- REQUIREMENT -
Whenever a line below holds the word "newcommand", copy that line.

- DATA FOR PROCESSING -
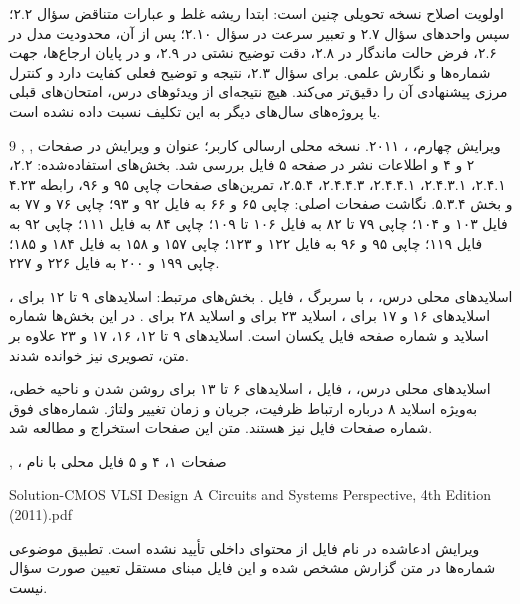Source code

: \documentclass[12pt,a4paper]{article}
\newcommand{\exnum}[1]{\mbox{\beginL#1\endL}}
\newcommand{\reviewfile}[1]{\lr{\small\texttt{#1}}}
\begin{document}
اولویت اصلاح نسخه تحویلی چنین است: ابتدا ریشه غلط و عبارات متناقض سؤال \exnum{۲.۲}؛ سپس واحدهای سؤال \exnum{۲.۷} و تعبیر سرعت در سؤال \exnum{۲.۱۰}؛ پس از آن، محدودیت مدل در \exnum{۲.۶}، فرض حالت ماندگار در \exnum{۲.۸}، دقت توضیح نشتی در \exnum{۲.۹}، و در پایان ارجاع‌ها، جهت شماره‌ها و نگارش علمی. برای سؤال \exnum{۲.۳}، نتیجه و توضیح فعلی کفایت دارد و کنترل مرزی پیشنهادی آن را دقیق‌تر می‌کند. هیچ نتیجه‌ای از ویدئوهای درس، امتحان‌های قبلی یا پروژه‌های سال‌های دیگر به این تکلیف نسبت داده نشده است.

\clearpage
\begin{thebibliography}{9}
,
,
ویرایش چهارم، ، ۲۰۱۱.
نسخه محلی ارسالی کاربر؛ عنوان و ویرایش در صفحات ۲ و ۴ و اطلاعات نشر در صفحه ۵ فایل بررسی شد. بخش‌های استفاده‌شده: \exnum{۲.۲}، \exnum{۲.۴.۱}، \exnum{۲.۴.۳.۱}، \exnum{۲.۴.۴.۱}، \exnum{۲.۴.۴.۳}، \exnum{۲.۵.۴}، تمرین‌های صفحات چاپی ۹۵ و ۹۶، رابطه \exnum{۴.۲۳} و بخش \exnum{۵.۳.۴}. نگاشت صفحات اصلی: چاپی ۶۵ و ۶۶ به فایل ۹۲ و ۹۳؛ چاپی ۷۶ و ۷۷ به فایل ۱۰۳ و ۱۰۴؛ چاپی ۷۹ تا ۸۲ به فایل ۱۰۶ تا ۱۰۹؛ چاپی ۸۴ به فایل ۱۱۱؛ چاپی ۹۲ به فایل ۱۱۹؛ چاپی ۹۵ و ۹۶ به فایل ۱۲۲ و ۱۲۳؛ چاپی ۱۵۷ و ۱۵۸ به فایل ۱۸۴ و ۱۸۵؛ چاپی ۱۹۹ و ۲۰۰ به فایل ۲۲۶ و ۲۲۷.

اسلایدهای محلی درس، ، با سربرگ ، فایل \reviewfile{02-nonideal Sec2.4.pdf}. بخش‌های مرتبط: اسلایدهای ۹ تا ۱۲ برای ، اسلایدهای ۱۶ و ۱۷ برای ، اسلاید ۲۳ برای  و اسلاید ۲۸ برای . در این بخش‌ها شماره اسلاید و شماره صفحه فایل یکسان است. اسلایدهای ۹ تا ۱۲، ۱۶، ۱۷ و ۲۳ علاوه بر متن، تصویری نیز خوانده شدند.

اسلایدهای محلی درس، ، فایل \reviewfile{01-MOSFET Ch2.pdf}، اسلایدهای ۶ تا ۱۳ برای روشن شدن و ناحیه خطی، به‌ویژه اسلاید ۸ درباره ارتباط ظرفیت، جریان و زمان تغییر ولتاژ. شماره‌های فوق شماره صفحات فایل نیز هستند. متن این صفحات استخراج و مطالعه شد.

, ، صفحات ۱، ۴ و ۵ فایل محلی با نام
\begin{latin}\small
Solution-CMOS VLSI Design A Circuits and Systems Perspective, 4th Edition (2011).pdf
\end{latin}
ویرایش ادعاشده در نام فایل از محتوای داخلی تأیید نشده است. تطبیق موضوعی شماره‌ها در متن گزارش مشخص شده و این فایل مبنای مستقل تعیین صورت سؤال نیست.
\end{thebibliography}
\end{document}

- ANSWER -
\newcommand{\exnum}[1]{\mbox{\beginL#1\endL}}
\newcommand{\reviewfile}[1]{\lr{\small\texttt{#1}}}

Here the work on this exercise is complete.